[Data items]

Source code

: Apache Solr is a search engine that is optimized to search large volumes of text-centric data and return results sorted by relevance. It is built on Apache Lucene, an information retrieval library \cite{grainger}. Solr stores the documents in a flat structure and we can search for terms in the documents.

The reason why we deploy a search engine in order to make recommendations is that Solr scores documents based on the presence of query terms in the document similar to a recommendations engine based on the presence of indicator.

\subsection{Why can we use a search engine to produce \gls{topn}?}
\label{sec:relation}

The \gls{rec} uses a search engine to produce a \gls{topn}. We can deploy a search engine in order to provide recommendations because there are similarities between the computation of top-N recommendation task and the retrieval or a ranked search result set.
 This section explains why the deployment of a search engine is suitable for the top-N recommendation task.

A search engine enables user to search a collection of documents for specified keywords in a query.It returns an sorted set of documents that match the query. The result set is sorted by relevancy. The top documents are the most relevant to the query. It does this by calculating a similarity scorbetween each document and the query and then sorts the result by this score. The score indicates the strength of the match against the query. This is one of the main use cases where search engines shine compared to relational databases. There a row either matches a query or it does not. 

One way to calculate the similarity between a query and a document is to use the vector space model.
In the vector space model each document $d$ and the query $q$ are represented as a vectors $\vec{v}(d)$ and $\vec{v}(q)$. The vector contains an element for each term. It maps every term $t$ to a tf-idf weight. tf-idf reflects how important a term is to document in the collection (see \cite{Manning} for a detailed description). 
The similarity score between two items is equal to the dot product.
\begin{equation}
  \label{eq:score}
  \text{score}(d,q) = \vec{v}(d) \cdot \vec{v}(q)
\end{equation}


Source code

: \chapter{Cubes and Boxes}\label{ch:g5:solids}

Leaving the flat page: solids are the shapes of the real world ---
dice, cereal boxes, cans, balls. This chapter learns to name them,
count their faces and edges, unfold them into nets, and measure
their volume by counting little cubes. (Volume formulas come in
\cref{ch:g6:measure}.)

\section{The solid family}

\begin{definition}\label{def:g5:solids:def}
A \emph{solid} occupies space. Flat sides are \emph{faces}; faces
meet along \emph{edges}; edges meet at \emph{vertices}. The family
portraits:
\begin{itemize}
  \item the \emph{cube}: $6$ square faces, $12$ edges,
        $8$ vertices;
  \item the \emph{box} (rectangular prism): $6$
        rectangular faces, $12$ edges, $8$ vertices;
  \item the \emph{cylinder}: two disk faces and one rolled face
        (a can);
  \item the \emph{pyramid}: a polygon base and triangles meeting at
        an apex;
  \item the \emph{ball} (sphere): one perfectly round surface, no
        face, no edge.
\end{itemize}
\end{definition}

▸ Activity
Among the records, find each line where the word "emph" occurs, and copy it.

▸ Solution to this task
A \emph{solid} occupies space. Flat sides are \emph{faces}; faces
meet along \emph{edges}; edges meet at \emph{vertices}. The family
  \item the \emph{cube}: $6$ square faces, $12$ edges,
  \item the \emph{box} (rectangular prism): $6$
  \item the \emph{cylinder}: two disk faces and one rolled face
  \item the \emph{pyramid}: a polygon base and triangles meeting at
  \item the \emph{ball} (sphere): one perfectly round surface, no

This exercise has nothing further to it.